Look through the listing below and report the lines that have the word "tabular" in them.
────────────────────
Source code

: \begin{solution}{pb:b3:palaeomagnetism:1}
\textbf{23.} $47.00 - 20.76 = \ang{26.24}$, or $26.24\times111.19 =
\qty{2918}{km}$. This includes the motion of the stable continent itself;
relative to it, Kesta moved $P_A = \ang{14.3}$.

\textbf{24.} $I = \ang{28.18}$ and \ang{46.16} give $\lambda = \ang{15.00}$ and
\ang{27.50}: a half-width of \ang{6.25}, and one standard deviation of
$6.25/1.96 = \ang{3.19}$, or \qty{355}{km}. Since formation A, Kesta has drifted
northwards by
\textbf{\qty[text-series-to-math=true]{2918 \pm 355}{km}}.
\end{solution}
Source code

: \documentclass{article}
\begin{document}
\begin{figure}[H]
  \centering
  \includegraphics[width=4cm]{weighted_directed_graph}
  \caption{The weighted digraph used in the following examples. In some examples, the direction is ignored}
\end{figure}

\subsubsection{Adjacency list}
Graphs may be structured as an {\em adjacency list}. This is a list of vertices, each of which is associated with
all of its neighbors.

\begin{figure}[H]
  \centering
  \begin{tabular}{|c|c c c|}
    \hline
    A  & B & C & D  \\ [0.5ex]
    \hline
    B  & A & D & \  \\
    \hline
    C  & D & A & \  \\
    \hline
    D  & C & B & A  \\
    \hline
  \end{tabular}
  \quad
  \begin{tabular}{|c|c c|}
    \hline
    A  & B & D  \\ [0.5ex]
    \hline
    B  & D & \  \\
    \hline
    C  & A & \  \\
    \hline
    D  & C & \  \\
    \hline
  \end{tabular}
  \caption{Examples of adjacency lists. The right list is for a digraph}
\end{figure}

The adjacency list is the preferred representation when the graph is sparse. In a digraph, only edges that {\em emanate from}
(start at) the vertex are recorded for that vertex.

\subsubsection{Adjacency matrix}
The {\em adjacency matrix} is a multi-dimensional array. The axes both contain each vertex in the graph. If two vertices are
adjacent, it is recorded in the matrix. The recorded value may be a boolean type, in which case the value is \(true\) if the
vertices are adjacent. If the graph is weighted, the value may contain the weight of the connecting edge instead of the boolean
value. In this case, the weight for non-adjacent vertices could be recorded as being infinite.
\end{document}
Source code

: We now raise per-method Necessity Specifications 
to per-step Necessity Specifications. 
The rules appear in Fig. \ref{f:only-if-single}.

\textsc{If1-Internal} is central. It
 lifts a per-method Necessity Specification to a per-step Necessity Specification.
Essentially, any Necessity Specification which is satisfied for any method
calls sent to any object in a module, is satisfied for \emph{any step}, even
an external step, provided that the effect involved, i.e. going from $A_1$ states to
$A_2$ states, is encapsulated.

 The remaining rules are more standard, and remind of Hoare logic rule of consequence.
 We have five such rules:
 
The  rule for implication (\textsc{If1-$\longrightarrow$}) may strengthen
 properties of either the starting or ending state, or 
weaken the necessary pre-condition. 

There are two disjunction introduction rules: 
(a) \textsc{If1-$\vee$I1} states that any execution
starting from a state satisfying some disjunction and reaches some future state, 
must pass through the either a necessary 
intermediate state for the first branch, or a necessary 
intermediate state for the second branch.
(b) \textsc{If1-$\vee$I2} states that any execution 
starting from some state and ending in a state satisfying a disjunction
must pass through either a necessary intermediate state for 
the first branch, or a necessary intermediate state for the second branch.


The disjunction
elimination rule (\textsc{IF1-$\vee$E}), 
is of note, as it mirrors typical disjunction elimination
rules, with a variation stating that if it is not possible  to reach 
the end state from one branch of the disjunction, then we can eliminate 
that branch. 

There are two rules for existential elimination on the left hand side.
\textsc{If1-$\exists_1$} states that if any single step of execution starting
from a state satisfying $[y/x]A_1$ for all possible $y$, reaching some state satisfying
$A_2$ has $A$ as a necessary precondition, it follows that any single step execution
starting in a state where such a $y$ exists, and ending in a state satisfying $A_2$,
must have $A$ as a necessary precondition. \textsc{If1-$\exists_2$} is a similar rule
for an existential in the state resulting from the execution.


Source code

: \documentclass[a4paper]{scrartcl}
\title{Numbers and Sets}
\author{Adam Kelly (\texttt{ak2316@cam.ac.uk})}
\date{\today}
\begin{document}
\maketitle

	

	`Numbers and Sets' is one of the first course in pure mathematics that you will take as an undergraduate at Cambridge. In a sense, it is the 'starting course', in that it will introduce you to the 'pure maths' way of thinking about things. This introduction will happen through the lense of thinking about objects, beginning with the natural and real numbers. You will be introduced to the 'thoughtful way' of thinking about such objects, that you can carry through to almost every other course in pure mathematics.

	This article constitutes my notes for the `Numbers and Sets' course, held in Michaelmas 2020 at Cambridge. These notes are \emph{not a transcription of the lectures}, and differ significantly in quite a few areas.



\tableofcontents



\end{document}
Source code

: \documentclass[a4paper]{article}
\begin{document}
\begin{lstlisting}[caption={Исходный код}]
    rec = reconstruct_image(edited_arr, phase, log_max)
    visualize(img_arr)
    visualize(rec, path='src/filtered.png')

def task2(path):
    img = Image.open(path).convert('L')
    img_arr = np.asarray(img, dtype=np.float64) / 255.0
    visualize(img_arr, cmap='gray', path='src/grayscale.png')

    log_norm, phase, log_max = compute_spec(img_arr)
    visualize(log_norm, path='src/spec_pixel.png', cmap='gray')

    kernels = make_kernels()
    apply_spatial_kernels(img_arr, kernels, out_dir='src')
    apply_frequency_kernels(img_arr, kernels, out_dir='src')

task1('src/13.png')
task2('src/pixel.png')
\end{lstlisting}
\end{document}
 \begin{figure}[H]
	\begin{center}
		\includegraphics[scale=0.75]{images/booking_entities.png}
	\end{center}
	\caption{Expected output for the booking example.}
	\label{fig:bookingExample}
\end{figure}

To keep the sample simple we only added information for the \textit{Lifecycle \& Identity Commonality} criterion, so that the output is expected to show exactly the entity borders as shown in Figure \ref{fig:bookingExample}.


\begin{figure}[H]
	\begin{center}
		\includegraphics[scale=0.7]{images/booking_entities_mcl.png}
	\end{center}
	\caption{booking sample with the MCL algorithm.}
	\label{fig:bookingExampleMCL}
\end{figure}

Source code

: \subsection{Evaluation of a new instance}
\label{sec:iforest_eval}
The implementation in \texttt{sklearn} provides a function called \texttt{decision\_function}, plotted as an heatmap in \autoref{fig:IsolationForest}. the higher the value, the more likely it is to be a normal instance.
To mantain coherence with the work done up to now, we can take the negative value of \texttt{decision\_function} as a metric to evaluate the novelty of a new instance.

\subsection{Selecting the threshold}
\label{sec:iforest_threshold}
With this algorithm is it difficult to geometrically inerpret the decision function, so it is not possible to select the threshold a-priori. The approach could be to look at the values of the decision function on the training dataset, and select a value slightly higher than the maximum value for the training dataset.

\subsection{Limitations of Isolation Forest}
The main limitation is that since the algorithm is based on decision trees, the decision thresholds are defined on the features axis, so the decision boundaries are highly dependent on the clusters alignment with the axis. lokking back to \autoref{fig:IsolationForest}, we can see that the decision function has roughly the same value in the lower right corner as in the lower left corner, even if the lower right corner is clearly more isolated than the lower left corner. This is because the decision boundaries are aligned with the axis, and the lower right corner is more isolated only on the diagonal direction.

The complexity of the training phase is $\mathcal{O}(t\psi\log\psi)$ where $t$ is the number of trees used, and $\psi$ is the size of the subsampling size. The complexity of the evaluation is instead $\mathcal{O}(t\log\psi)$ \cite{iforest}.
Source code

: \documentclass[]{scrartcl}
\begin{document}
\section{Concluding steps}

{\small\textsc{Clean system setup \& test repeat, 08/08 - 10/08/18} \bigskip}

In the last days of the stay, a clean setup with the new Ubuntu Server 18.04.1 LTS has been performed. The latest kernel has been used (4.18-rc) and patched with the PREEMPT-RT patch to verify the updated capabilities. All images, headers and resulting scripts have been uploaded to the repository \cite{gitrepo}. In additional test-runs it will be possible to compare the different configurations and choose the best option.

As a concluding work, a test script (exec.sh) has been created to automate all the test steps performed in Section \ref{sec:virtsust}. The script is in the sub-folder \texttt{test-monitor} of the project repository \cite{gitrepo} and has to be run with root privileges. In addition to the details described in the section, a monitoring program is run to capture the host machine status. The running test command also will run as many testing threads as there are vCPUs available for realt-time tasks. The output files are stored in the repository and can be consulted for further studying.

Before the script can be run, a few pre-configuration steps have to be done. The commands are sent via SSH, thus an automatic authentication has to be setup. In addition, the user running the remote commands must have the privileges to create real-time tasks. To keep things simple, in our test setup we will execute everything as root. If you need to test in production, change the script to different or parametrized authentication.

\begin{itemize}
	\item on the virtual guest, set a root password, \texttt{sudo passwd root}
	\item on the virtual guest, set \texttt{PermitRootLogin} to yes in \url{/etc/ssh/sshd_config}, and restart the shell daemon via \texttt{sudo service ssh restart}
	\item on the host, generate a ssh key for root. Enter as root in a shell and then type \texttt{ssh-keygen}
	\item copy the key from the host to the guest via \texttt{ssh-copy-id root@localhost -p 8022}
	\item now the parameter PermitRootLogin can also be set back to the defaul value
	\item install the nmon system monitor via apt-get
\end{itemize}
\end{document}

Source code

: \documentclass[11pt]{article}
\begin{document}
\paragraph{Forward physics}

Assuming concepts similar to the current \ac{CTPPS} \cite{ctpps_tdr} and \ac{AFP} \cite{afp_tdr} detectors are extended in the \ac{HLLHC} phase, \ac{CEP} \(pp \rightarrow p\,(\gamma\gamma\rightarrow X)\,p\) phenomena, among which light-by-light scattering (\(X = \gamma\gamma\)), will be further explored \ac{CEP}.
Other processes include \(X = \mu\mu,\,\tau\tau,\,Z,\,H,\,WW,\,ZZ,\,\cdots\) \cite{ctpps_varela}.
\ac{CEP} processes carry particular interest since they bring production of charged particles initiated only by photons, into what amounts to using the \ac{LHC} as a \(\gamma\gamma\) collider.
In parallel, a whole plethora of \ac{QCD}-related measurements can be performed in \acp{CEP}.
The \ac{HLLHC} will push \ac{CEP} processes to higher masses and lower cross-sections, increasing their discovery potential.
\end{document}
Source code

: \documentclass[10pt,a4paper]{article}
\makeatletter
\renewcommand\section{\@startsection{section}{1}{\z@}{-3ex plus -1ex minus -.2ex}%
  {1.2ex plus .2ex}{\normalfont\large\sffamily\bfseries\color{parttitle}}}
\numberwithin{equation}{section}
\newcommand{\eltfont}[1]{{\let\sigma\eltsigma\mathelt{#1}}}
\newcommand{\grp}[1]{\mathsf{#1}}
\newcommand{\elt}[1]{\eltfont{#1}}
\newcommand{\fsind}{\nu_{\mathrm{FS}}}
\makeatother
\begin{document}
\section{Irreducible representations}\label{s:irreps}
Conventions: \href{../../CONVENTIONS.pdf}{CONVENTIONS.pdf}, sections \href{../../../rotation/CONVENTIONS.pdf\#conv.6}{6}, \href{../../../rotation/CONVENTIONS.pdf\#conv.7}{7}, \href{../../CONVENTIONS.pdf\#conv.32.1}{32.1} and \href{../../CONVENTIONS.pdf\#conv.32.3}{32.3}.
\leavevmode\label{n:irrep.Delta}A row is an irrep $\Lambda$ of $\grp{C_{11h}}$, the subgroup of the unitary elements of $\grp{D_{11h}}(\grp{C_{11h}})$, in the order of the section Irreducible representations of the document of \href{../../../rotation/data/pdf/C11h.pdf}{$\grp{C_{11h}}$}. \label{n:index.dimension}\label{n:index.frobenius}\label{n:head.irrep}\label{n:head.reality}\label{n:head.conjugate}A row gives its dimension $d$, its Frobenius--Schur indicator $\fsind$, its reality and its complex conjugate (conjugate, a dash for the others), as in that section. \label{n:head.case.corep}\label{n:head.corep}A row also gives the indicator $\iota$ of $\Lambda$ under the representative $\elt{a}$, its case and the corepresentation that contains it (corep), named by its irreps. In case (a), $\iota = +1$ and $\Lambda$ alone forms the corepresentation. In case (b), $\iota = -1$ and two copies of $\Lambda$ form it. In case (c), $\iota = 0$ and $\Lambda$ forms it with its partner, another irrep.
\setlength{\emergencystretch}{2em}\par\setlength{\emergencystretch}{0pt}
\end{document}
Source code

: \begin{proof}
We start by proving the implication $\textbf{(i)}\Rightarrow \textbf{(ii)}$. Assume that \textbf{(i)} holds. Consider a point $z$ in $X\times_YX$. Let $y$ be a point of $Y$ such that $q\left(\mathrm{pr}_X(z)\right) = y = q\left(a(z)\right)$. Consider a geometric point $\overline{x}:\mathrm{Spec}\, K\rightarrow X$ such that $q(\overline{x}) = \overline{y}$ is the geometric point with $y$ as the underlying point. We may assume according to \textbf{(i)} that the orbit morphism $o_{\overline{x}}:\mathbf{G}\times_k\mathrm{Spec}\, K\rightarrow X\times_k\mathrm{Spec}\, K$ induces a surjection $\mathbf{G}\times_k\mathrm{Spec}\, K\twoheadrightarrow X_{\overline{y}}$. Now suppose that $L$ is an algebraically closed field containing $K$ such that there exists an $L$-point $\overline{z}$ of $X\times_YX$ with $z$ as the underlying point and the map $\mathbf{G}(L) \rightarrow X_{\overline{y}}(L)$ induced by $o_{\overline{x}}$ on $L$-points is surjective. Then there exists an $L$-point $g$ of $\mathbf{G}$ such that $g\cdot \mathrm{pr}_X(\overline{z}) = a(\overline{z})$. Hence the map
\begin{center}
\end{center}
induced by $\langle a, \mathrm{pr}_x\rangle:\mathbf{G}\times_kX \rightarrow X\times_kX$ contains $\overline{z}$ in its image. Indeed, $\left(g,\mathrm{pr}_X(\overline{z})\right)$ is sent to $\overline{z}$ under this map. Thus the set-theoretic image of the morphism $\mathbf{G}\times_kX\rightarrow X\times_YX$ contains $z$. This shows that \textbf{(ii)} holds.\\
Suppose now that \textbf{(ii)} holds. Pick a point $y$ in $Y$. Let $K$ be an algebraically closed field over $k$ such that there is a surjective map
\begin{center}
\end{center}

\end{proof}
────────────────────
Written solution:
  \begin{tabular}{|c|c c c|}
  \end{tabular}
  \begin{tabular}{|c|c c|}
  \end{tabular}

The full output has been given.